Le lundi matin, 17 octobre 1962, lorsque le procès commence, l’ancienne synagogue de Pretoria qui sert de tribunal est remplie de partisans de l’ANC. L’apparition de Nelson Mandela fait sensation. Au lieu de son habituel complet veston cravate, l’ancien avocat vient de rentrer dans la salle d’audience revêtu d’un kaross, le costume traditionnel xhosa en peau de léopard. La réaction de l’assistance est immédiate. Les amis, les parents du prisonnier, dont beaucoup sont originaire du Transkei, se dressent comme un seul homme en criant «  Amandla ! » et « Ngawethu ! ». Parmi cette assistance conquise par le costume de Mandela se trouve son épouse, Winnie elle aussi arborant une longue jupe xhosa ainsi qu’une coiffure de perles traditionnelle.

« J’avais choisi de revêtir un costume traditionnel pour souligner le symbolisme de l’Africain noir dans un tribunal d’homme blanc. Je portais littéralement sur mon dos l’histoire, la culture et l’héritage de mon peuple.
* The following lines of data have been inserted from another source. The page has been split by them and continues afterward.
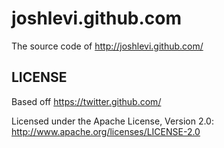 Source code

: joshlevi.github.com
======

The source code of http://joshlevi.github.com/

LICENSE
------------

Based off https://twitter.github.com/

Licensed under the Apache License, Version 2.0: http://www.apache.org/licenses/LICENSE-2.0
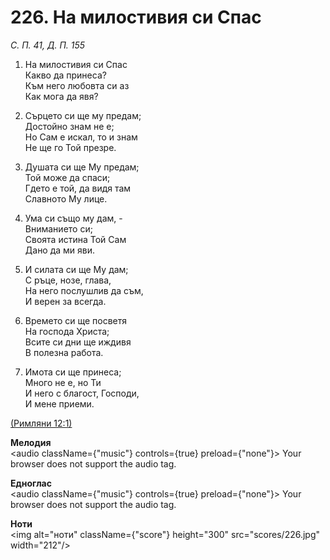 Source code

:# 226. На милостивия си Спас  

*С. П. 41, Д. П. 155*  

1. На милостивия си Спас  
Какво да принеса?  
Към него любовта си аз  
Как мога да явя?  

2. Сърцето си ще му предам;  
Достойно знам не е;  
Но Сам е искал, то и знам  
Не ще го Той презре.  

3. Душата си ще Му предам;  
Той може да спаси;  
Гдето е той, да видя там  
Славното Му лице.  

4. Ума си също му дам, -  
Вниманието си;  
Своята истина Той Сам  
Дано да ми яви.  

5. И силата си ще Му дам;  
С ръце, нозе, глава,  
На него послушлив да съм,  
И верен за всегда.  

6. Времето си ще посветя  
На господа Христа;  
Всите си дни ще иждивя  
В полезна работа.  

7. Имота си ще принеса;  
Много не е, но Ти  
И него с благост, Господи,  
И мене приеми.  

[(Римляни 12:1)](http://biblia.bg/index.php?k=52&g=12&s=1)  

__Мелодия__  
<audio className={"music"} controls={true} preload={"none"}><source src="mp3/226.mp3" type="audio/mpeg"/>
Your browser does not support the audio tag.
</audio>  

__Едноглас__  
<audio className={"music"} controls={true} preload={"none"}><source src="transp/226.mp3" type="audio/mpeg"/>
Your browser does not support the audio tag.
</audio>  

__Ноти__  
<img alt="ноти" className={"score"} height="300" src="scores/226.jpg" width="212"/>
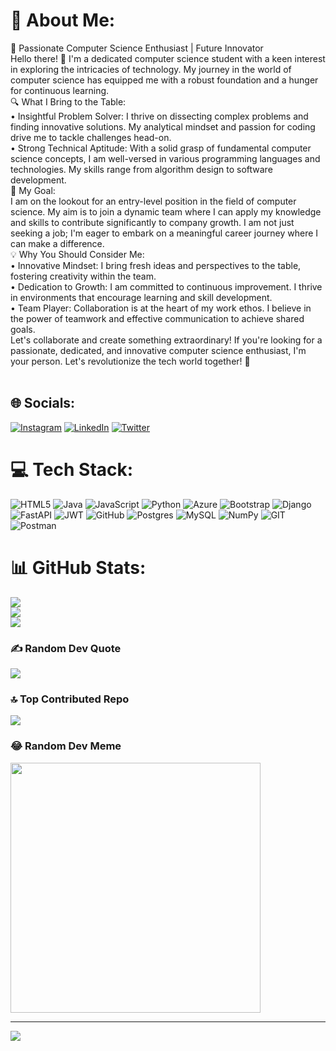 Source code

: # 💫 About Me:
🚀 Passionate Computer Science Enthusiast | Future Innovator<br>Hello there! 👋 I'm a dedicated computer science student with a keen interest in exploring the intricacies of technology. My journey in the world of computer science has equipped me with a robust foundation and a hunger for continuous learning.<br>🔍 What I Bring to the Table:<br>•	Insightful Problem Solver: I thrive on dissecting complex problems and finding innovative solutions. My analytical mindset and passion for coding drive me to tackle challenges head-on.<br>•	Strong Technical Aptitude: With a solid grasp of fundamental computer science concepts, I am well-versed in various programming languages and technologies. My skills range from algorithm design to software development.<br>🎯 My Goal:<br>I am on the lookout for an entry-level position in the field of computer science. My aim is to join a dynamic team where I can apply my knowledge and skills to contribute significantly to company growth. I am not just seeking a job; I'm eager to embark on a meaningful career journey where I can make a difference.<br>💡 Why You Should Consider Me:<br>•	Innovative Mindset: I bring fresh ideas and perspectives to the table, fostering creativity within the team.<br>•	Dedication to Growth: I am committed to continuous improvement. I thrive in environments that encourage learning and skill development.<br>•	Team Player: Collaboration is at the heart of my work ethos. I believe in the power of teamwork and effective communication to achieve shared goals.<br>Let's collaborate and create something extraordinary! If you're looking for a passionate, dedicated, and innovative computer science enthusiast, I'm your person. Let's revolutionize the tech world together! 🌟<br><br>


## 🌐 Socials:
[![Instagram](https://img.shields.io/badge/Instagram-%23E4405F.svg?logo=Instagram&logoColor=white)](https://instagram.com/balajisai2003) [![LinkedIn](https://img.shields.io/badge/LinkedIn-%230077B5.svg?logo=linkedin&logoColor=white)](https://linkedin.com/in/balajisai2003) [![Twitter](https://img.shields.io/badge/Twitter-%231DA1F2.svg?logo=Twitter&logoColor=white)](https://twitter.com/balajisai2003) 

# 💻 Tech Stack:
![HTML5](https://img.shields.io/badge/html5-%23E34F26.svg?style=for-the-badge&logo=html5&logoColor=white) ![Java](https://img.shields.io/badge/java-%23ED8B00.svg?style=for-the-badge&logo=java&logoColor=white) ![JavaScript](https://img.shields.io/badge/javascript-%23323330.svg?style=for-the-badge&logo=javascript&logoColor=%23F7DF1E) ![Python](https://img.shields.io/badge/python-3670A0?style=for-the-badge&logo=python&logoColor=ffdd54) ![Azure](https://img.shields.io/badge/azure-%230072C6.svg?style=for-the-badge&logo=azure-devops&logoColor=white) ![Bootstrap](https://img.shields.io/badge/bootstrap-%23563D7C.svg?style=for-the-badge&logo=bootstrap&logoColor=white) ![Django](https://img.shields.io/badge/django-%23092E20.svg?style=for-the-badge&logo=django&logoColor=white) ![FastAPI](https://img.shields.io/badge/FastAPI-005571?style=for-the-badge&logo=fastapi) ![JWT](https://img.shields.io/badge/JWT-black?style=for-the-badge&logo=JSON%20web%20tokens) ![GitHub](https://img.shields.io/badge/GitHub-%23121011.svg?style=for-the-badge&logo=github&logoColor=white) ![Postgres](https://img.shields.io/badge/postgres-%23316192.svg?style=for-the-badge&logo=postgresql&logoColor=white) ![MySQL](https://img.shields.io/badge/mysql-%2300f.svg?style=for-the-badge&logo=mysql&logoColor=white) ![NumPy](https://img.shields.io/badge/numpy-%23013243.svg?style=for-the-badge&logo=numpy&logoColor=white) ![GIT](https://img.shields.io/badge/Git-fc6d26?style=for-the-badge&logo=git&logoColor=white) ![Postman](https://img.shields.io/badge/Postman-FF6C37?style=for-the-badge&logo=postman&logoColor=white)
# 📊 GitHub Stats:
![](https://github-readme-stats.vercel.app/api?username=BalajiSai2003&theme=dracula&hide_border=true&include_all_commits=false&count_private=false)<br/>
![](https://github-readme-streak-stats.herokuapp.com/?user=BalajiSai2003&theme=dracula&hide_border=true)<br/>
![](https://github-readme-stats.vercel.app/api/top-langs/?username=BalajiSai2003&theme=dracula&hide_border=true&include_all_commits=false&count_private=false&layout=compact)

### ✍️ Random Dev Quote
![](https://quotes-github-readme.vercel.app/api?type=horizontal&theme=tokyonight)

### 🔝 Top Contributed Repo
![](https://github-contributor-stats.vercel.app/api?username=BalajiSai2003&limit=5&theme=tokyonight&combine_all_yearly_contributions=true)

### 😂 Random Dev Meme
<img src='https://randommeme-five.vercel.app/' style="height: 400px;"/>

---
[![](https://visitcount.itsvg.in/api?id=BalajiSai2003&icon=0&color=0)](https://visitcount.itsvg.in)

<!-- Proudly created with GPRM ( https://gprm.itsvg.in ) -->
Ce jour-là, je me suis senti comme l’incarnation du nationalisme africain, l’héritier d’un passé difficile mais noble de l’Afrique et de son avenir incertain. Le kaross était aussi un signe de mépris envers les subtilités de la justice des blancs. Je savais parfaitement que les autorités se sentiraient menacées par mon kaross comme la plupart des Blancs se sentent menacés par la véritable culture de l’Afrique. »

Condamné

A peine la foule apaisée, dès l’ouverture de l’audience, Nelson Mandela demande un renvoi de quinze jours puisque son transfert à la dernière minute ne lui a pas permis d’avertir ses avocats. Le juge von Heerden lui accorde une semaine. De retour en cellule, un gardien tremblant transmet à Mandela l’ordre du colonel Jacobs commandant la prison de remettre aux autorités son costume traditionnel xhosa. Le prisonnier refuse. Jacobs se déplace en personne. Mandela, en bon avocat, lui répond qu’il n’a aucune compétence pour lui saisir son kaross, et que s’il persiste, il portera l’affaire devant la Cour suprême. Les autorités acceptèrent le compromis suivant : Mandela aura le droit de porter son costume au cours des audience, mais devra le retirer pendant les transferts. Nelson Mandela, vêtu de sa peau de léopard, sera reconnu coupable des deux chefs d’inculpation principaux : sortie illégale du pays et appel à la grève générale. Quelques jours plus tard, pour la première fois, l’Assemblée générale des Nations unies vote en faveur de sanctions contre le régime d’apartheid d’Afrique du Sud. Nelson Mandela, malgré ou à cause de sa longue plaidoirie où il évoque les anciennes coûtumes démocratiques de son peuple, est condamné à 5 nouvelles années de prison.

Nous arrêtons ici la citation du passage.